Symposium Honors Law Prof. Patricia Williams

By
Gary Shapiro
March 21, 2013

After completing her 1991 autobiographical book The Alchemy of Race and Rights, Patricia J. Williams faced a dilemma. The Library of Congress wanted to catalog it under “Afro-Americans—Civil Rights” and “Law Teachers,” while she asked her editor at Harvard University Press to press for “Autobiography,” “Fiction,” “Gender Studies” and “Medieval Medicine.” She didn’t get everything she wanted but the final classification for the boundary-crossing book included multiple headings, including “Feminist Criticism” and “Race Relations.”

The many ways of categorizing Williams’ work, which straddles the lines between journalism, political science, memoir and the law, were a frequent theme at a daylong symposium March 1 devoted to her scholarship. The program was sponsored by Columbia’s Center for Gender and Sexuality Law.

“Most legal scholars tend to be more hedgehogs than foxes,” said the center’s director, Katherine Franke, alluding to a famous distinction by British philosopher Isaiah Berlin. “They tend to burrow deep into an area of law rather than bring their intellectual talents to bear on a range of social problems or diverse disciplinary locations.” Williams was a clear exception, she said.

The James L. Dohr Professor of Law, Williams brings experience from inside and outside the academy to her writings on discrimination, identity and public policy. A graduate of Wellesley and Harvard Law, she practiced for a time as a deputy city attorney in Los Angeles and consumer advocate at Western Center on Law and Poverty before chucking the law entirely to pursue a Ph.D. in English literature. She joined the Columbia law faculty in 1992, earning a MacArthur “genius” award eight years later.

Throughout the day, speakers offered examples of how Williams has pioneered a genre of legal writing that uses personal narrative to examine the complex relation between law and society. “Her arguments don’t always draw from the familiar tools of the legal trade—rationality and logic, objectivity and detachment, rules and precedent—rather, her special craft relies equally on anguish and self-doubt, indignation and rage, particularity and the personal,” Franke said, adding that Williams’ “work makes an argument about the gap—sometimes an abyss—between law and justice.”
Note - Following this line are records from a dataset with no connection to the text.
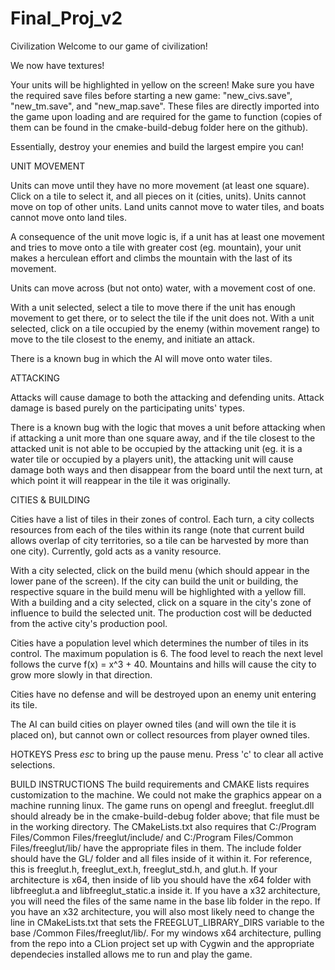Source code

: # Final_Proj_v2
Civilization
Welcome to our game of civilization!

We now have textures!

Your units will be highlighted in yellow on the screen! Make sure you have the required save files before starting a new game: "new_civs.save", "new_tm.save", and "new_map.save". These files are directly imported into the game upon loading and are required for the game to function (copies of them can be found in the cmake-build-debug folder here on the github).

Essentially, destroy your enemies and build the largest empire you can!

UNIT MOVEMENT

Units can move until they have no more movement (at least one square). Click on a tile to select it, and all pieces on it (cities, units). Units cannot move on top of other units. Land units cannot move to water tiles, and boats cannot move onto land tiles. 

A consequence of the unit move logic is, if a unit has at least one movement and tries to move onto a tile with greater cost (eg. mountain), your unit makes a herculean effort and climbs the mountain with the last of its movement.

Units can move across (but not onto) water, with a movement cost of one.

With a unit selected, select a tile to move there if the unit has enough movement to get there, or to select the tile if the unit does not. With a unit selected, click on a tile occupied by the enemy (within movement range) to move to the tile closest to the enemy, and initiate an attack.

There is a known bug in which the AI will move onto water tiles.

ATTACKING

Attacks will cause damage to both the attacking and defending units. Attack damage is based purely on the participating units' types.

There is a known bug with the logic that moves a unit before attacking when if attacking a unit more than one square away, and if the tile closest to the attacked unit is not able to be occupied by the attacking unit (eg. it is a water tile or occupied by a players unit), the attacking unit will cause damage both ways and then disappear from the board until the next turn, at which point it will reappear in the tile it was originally.

CITIES & BUILDING

Cities have a list of tiles in their zones of control. Each turn, a city collects resources from each of the tiles within its range (note that current build allows overlap of city territories, so a tile can be harvested by more than one city). Currently, gold acts as a vanity resource.

With a city selected, click on the build menu (which should appear in the lower pane of the screen). If the city can build the unit or building, the respective square in the build menu will be highlighted with a yellow fill. With a building and a city selected, click on a square in the city's zone of influence to build the selected unit. The production cost will be deducted from the active city's production pool.

Cities have a population level which determines the number of tiles in its control. The maximum population is 6. The food level to reach the next level follows the curve f(x) = x^3 + 40. Mountains and hills will cause the city to grow more slowly in that direction.

Cities have no defense and will be destroyed upon an enemy unit entering its tile.

The AI can build cities on player owned tiles (and will own the tile it is placed on), but cannot own or collect resources from player owned tiles.


HOTKEYS
Press *esc* to bring up the pause menu.
Press 'c' to clear all active selections.

BUILD INSTRUCTIONS
The build requirements and CMAKE lists requires customization to the machine.
We could not make the graphics appear on a machine running linux.
The game runs on opengl and freeglut. freeglut.dll should already be in the cmake-build-debug folder above; that file must be in the working directory. The CMakeLists.txt also requires that C:/Program Files/Common Files/freeglut/include/ and C:/Program Files/Common Files/freeglut/lib/ have the appropriate files in them. The include folder should have the GL/ folder and all files inside of it within it. For reference, this is freeglut.h, freeglut_ext.h, freeglut_std.h, and glut.h. If your architecture is x64, then inside of lib you should have the x64 folder with libfreeglut.a and libfreeglut_static.a inside it. If you have a x32 architecture, you will need the files of the same name in the base lib folder in the repo. If you have an x32 architecture, you will also most likely need to change the line in CMakeLists.txt that sets the FREEGLUT_LIBRARY_DIRS variable to the base /Common Files/freeglut/lib/. For my windows x64 architecture, pulling from the repo into a CLion project set up with Cygwin and the appropriate dependecies installed allows me to run and play the game.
Williams’ work has been fundamental to critical race studies, which calls into question the notion of the law as disinterested, neutral and color-blind. Anita Hill and Lani Guinier, both at the center of race and gender battles in the 1990s, described the power of Williams’ prose.

Now a professor at Brandeis University, Hill noted the way that Williams’ openness and willingness to talk about her personal experience draws in the reader. Guinier, a Harvard law professor, said that two decades later, she still vividly remembers a story Williams told of pressing her face against a SoHo shop window and pushing the buzzer to get in, only to have a teenage clerk say the store was closed, even though white shoppers were visible inside.
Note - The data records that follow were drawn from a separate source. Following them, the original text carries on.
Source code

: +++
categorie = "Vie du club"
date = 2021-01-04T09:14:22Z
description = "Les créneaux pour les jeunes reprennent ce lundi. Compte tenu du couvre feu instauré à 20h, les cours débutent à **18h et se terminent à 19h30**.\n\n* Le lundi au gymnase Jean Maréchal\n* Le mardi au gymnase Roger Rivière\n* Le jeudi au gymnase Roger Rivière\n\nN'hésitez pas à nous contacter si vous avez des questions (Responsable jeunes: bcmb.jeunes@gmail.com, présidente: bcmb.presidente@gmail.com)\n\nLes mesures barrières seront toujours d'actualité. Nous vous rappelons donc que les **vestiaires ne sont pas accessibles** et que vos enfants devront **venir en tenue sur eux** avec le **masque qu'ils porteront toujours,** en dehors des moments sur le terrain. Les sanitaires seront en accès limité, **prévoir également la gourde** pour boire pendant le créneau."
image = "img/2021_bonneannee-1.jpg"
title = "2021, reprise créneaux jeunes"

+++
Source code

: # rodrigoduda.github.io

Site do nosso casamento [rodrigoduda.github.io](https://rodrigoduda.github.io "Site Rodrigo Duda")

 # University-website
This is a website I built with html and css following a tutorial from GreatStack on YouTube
Katrina vanden Heuvel, editor and publisher of The Nation, where Williams writes a regular column called “Diary of a Mad Law Professor,” sat in the audience holding Williams’ first column in the liberal journal, from 1997. In it, Williams muses about how Supreme Court Justice Antonin Scalia might have voted in Brown v. Board of Education as well as an East Harlem school using public funds to educate girls only. Both situations cause her to worry about the durability of racial justice.
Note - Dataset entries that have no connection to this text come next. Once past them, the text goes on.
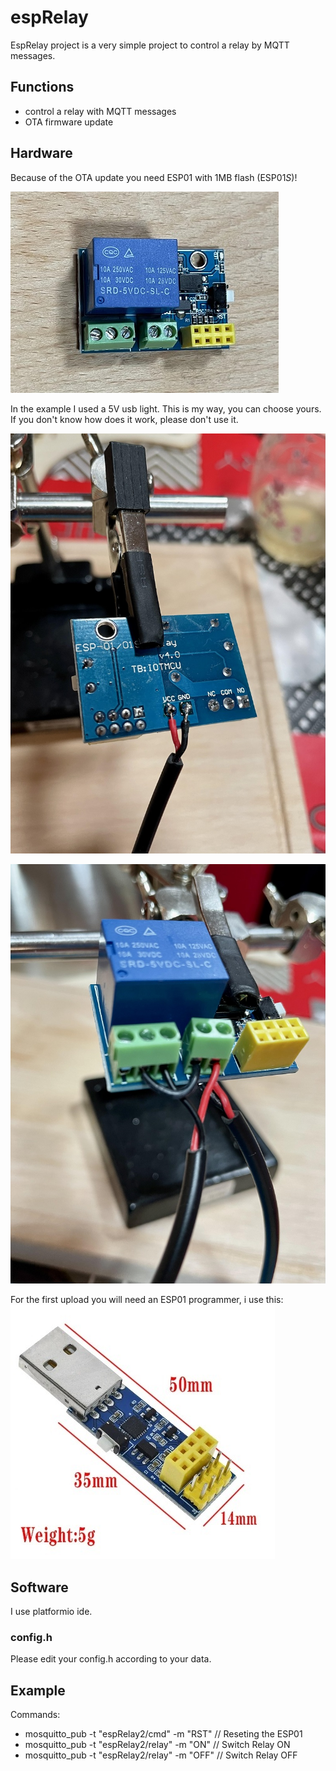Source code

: # espRelay

EspRelay project is a very simple project to control a relay by MQTT messages.

## Functions

- control a relay with MQTT messages
- OTA firmware update

## Hardware

Because of the OTA update you need ESP01 with 1MB flash (ESP01*S*)!

![ESP01S](https://github.com/VorosEgyes/espRelay/blob/master/docs/esp01.JPG)

In the example I used a 5V usb light. This is my way, you can choose yours. If you don't know how does it work, please don't use it.

![esp02](https://github.com/VorosEgyes/espRelay/blob/master/docs/esp02.jpg)

![esp03](https://github.com/VorosEgyes/espRelay/blob/master/docs/esp03.jpg)

For the first upload you will need an ESP01 programmer, i use this:
![ESP01programmer](https://github.com/VorosEgyes/espRelay/blob/master/docs/ESP01programmer.jpg)

## Software

I use platformio ide.

### config.h

Please edit your config.h according to your data.

## Example

Commands:
- mosquitto_pub -t "espRelay2/cmd" -m "RST"   // Reseting the ESP01
- mosquitto_pub -t "espRelay2/relay" -m "ON"  // Switch Relay ON
- mosquitto_pub -t "espRelay2/relay" -m "OFF" // Switch Relay OFF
Anna Deavere Smith, the acclaimed actress who teaches at New York University, performed two dramatic selections, one of which touched on Thomas Jefferson and his slave Sally Hemings. Smith got to know Williams at an arts showcase she founded. Audience member Bela August Walker (LAW ’03), a professor at Roger Williams University School of Law, recalled sleeping with a battered copy of The Alchemy of Race and Rights on her bedside table to serve as a reminder of why she came to law school.

In her own remarks at the end of the day, Williams spoke of the writing assignment while she was studying English literature that led to her famous essay, “On Being the Object of Property,” which involved how her great-great-grandmother was impregnated by her white slave owner, a lawyer.

Her professor at the time, Sacvan Bercovitch, who teaches American literature at Harvard, helped her land a book contract on the strength of that piece, which eventually became The Alchemy of Race and Rights, widely taught since its publication in 1991.

Paradoxically, Williams said, the book “that I wrote as an escape hatch from the legal profession ended up drawing me back into it as I became both hailed and assailed for being genre busting and quirky.”